Join Type | Method |
---|---|
As-of Join | aj() |
Exact Join | exactJoin() |
Full Outer Join | fullOuterJoin() |
Join | join() |
Left Outer Join | leftOuterJoin() |
Natural Join | naturalJoin() |
Reverse As-of Join | raj() |
Syntax
Most join methods combine data from two tables. These tables are usually referred to as the "left table" and the "right table":
- The left table is the base table data is added to.
- The right table is the source of data added to the left table.
In most cases, there will be one or more columns used as keys to match data (columnsToMatch
) between the left and right tables. This format is fundamental for writing join statements in Deephaven. However, there are variations in the syntax for different circumstances.
Here is the basic format and syntax for all join methods:
The left table is followed by the specific join method we want to use.

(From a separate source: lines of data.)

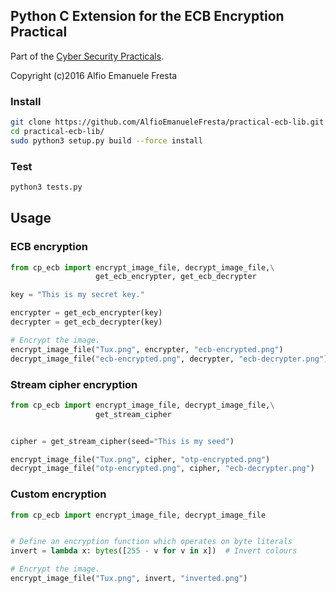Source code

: ## Python C Extension for the ECB Encryption Practical

Part of the [Cyber Security Practicals](https://cs.york.ac.uk/cyber-practicals/).

Copyright (c)2016 Alfio Emanuele Fresta

### Install

```bash
git clone https://github.com/AlfioEmanueleFresta/practical-ecb-lib.git
cd practical-ecb-lib/
sudo python3 setup.py build --force install
```

### Test

```bash
python3 tests.py
```


## Usage

### ECB encryption

```python
from cp_ecb import encrypt_image_file, decrypt_image_file,\
                   get_ecb_encrypter, get_ecb_decrypter

key = "This is my secret key."

encrypter = get_ecb_encrypter(key)
decrypter = get_ecb_decrypter(key)

# Encrypt the image.
encrypt_image_file("Tux.png", encrypter, "ecb-encrypted.png")
decrypt_image_file("ecb-encrypted.png", decrypter, "ecb-decrypter.png")
```


### Stream cipher encryption

```python
from cp_ecb import encrypt_image_file, decrypt_image_file,\
                   get_stream_cipher


cipher = get_stream_cipher(seed="This is my seed")

encrypt_image_file("Tux.png", cipher, "otp-encrypted.png")
decrypt_image_file("otp-encrypted.png", cipher, "ecb-decrypter.png")
```


### Custom encryption

```python
from cp_ecb import encrypt_image_file, decrypt_image_file


# Define an encryption function which operates on byte literals
invert = lambda x: bytes([255 - v for v in x])  # Invert colours

# Encrypt the image.
encrypt_image_file("Tux.png", invert, "inverted.png")
```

The arguments of the join method are:
- Right table,
- Column or columns on which to match, and
- (Optional) Column or columns in the right table to join to the left table. If excluded, all columns are joined.
Add all columns
Using the tables shown below, we want to get data from the departmentTable
(the right table) and join it to the employeeTable
(the left table). Both tables have DeptID
as a common column which we can use as a key to join the content from the right table to the left table.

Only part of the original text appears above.